The irresistible urge to question our own actions pulls us out of the abstraction and back into the particular. Someone was being-beaten, but could I have done anything to prevent the beating? Every moment, every split-second decision or lack of decision becomes relevant. We know what we want the legacy of the incident to be–we want no one to have been beaten. But this did not happen: a person is being-beaten. Between the abstraction of the entire history of violence and the immediacy of this particular experience every possibility becomes hyper-real, lit up with potential. Each “what if” that can never be satisfactorily answered is its own infinite history. Therein exists an endless number of other universes, each an abstraction that is itself particular and concrete. The history of every beating could have been irrevocably shifted in that moment, but it was not. Or could it have been?

This philosophical abstraction I’m making in this essay has been building to an particular moment, a specific history that I experienced, that continues to resonate every time I see a photo of violence. During the Occupy movement I was taking photos of protests in an effort to publicize what really was happening, especially the heavy-handed police response. There were several times during my viewing and editing of thousands of photographs and hundreds of hours of video that I felt the creeping tendrils of post-traumatic stress disorder inside myself. A feeling of hopelessness and depression, a interior sickness at seeing an officers club contact with a friend’s face, over and over again in slow motion as I tried to record badge numbers. But of the one beating that sticks in my memory the most, there was no photograph.

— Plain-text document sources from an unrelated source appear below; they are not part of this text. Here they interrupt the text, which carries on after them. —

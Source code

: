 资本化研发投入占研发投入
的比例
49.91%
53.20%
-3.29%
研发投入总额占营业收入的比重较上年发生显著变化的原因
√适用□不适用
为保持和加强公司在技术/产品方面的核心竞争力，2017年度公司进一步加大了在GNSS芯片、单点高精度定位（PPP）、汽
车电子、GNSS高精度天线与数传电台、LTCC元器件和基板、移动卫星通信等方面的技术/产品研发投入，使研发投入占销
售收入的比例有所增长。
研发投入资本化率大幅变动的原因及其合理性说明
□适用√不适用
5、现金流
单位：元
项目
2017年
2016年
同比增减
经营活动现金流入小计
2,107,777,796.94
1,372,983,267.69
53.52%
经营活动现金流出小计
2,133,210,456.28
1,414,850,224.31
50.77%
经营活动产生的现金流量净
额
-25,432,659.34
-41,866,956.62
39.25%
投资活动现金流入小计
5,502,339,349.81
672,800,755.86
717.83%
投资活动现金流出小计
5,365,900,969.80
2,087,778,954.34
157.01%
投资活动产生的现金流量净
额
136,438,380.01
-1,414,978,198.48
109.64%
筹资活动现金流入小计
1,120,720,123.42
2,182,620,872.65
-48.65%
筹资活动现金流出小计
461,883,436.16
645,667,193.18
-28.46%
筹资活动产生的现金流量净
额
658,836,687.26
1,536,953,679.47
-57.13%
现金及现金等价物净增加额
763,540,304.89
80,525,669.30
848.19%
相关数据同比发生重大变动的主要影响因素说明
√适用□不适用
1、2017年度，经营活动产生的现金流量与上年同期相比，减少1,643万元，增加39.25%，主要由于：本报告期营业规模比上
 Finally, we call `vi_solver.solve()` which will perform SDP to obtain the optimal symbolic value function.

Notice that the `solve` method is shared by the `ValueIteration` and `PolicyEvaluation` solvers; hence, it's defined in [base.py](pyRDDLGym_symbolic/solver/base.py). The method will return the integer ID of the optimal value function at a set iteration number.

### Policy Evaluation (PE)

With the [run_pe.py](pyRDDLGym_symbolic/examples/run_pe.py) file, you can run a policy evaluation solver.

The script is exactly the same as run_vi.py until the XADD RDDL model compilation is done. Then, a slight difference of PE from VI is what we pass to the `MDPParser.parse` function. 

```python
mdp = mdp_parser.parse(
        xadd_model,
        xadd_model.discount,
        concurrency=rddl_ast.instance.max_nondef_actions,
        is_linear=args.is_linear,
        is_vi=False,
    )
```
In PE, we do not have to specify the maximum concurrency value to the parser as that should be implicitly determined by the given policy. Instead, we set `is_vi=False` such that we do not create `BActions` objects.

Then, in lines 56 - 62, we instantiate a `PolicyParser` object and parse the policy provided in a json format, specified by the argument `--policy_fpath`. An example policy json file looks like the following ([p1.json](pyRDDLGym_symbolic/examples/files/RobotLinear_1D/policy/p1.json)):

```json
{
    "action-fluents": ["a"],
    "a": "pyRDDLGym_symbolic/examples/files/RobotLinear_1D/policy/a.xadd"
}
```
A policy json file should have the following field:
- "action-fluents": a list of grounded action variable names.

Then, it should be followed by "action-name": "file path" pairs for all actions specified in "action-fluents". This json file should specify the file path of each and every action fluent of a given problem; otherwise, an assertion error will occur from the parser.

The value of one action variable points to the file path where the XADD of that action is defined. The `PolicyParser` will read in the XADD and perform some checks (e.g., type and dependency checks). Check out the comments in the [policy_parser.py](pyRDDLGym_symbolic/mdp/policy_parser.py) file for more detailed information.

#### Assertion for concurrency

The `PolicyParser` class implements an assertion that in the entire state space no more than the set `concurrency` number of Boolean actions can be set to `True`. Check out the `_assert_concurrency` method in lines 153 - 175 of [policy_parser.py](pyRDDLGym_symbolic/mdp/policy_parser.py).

One night I was following a group of marchers, who were in the street, despite being ordered several times to get onto the sidewalk. This group had become separated from the main protest. Suddenly, the police swept out, on bicycles, in cars, and vans. The protesters ran away, as much out of surprise as from attempting to escape arrest. A boy, perhaps as young as fifteen, ran down a side street sidewalk into a residential area pursued by five cops. I followed. They tackled him to the ground, pinning him face down to the concrete pavement of the sidewalk. Suddenly, from my left, ran up an officer over six feet tall, carrying a three foot club, his entire body encased in thick black plastic. He lept upon the pinned protester, placing his entire body on him. I saw him draw back his fist, and three times in succession, punch the boy in the kidneys. The body on the ground could only inhale sharply, not scream. I raised my camera, and clicked the shutter. But in the pitch black of the residential street, even the digital sensor registered nothing. The view screen showed a black frame.

Just then, one of the cops pinning the boy to the ground got to his feet. Forming fists, he turned to face me. I looked back behind me on the sidewalk, but there was no one there. I was alone. The cop stepped towards me, but I held my ground. I raised my camera, and held my finger over the shutter release. I knew I could not take any photos, but he didn’t know it. I didn’t back away, but I didn’t say anything. I thought about how if this officer wanted it, my camera could be in a thousand pieces in the street, and I could be on the ground beside the other boy. A distance street light barely glinted off of his badge. The badge is a symbol. What it means is that a child could be beaten before my eyes, and there was nothing that anyone could do about it. The badge meant that I should feel lucky that it was not me down there as well.

And then, the moment was over. They hauled the boy into a car, and he disappeared from my vision. They left, and I stood on the sidewalk. There was no abstraction here, no history of any kind, because all I have is my memory. In this memory, history rots on the vine, never to be tasted. A child is being beaten, in the past, and the future, in images, and not, remembered, and forgotten. There is everything here, and nothing. And for me, this beats unceasingly upon the inside my head.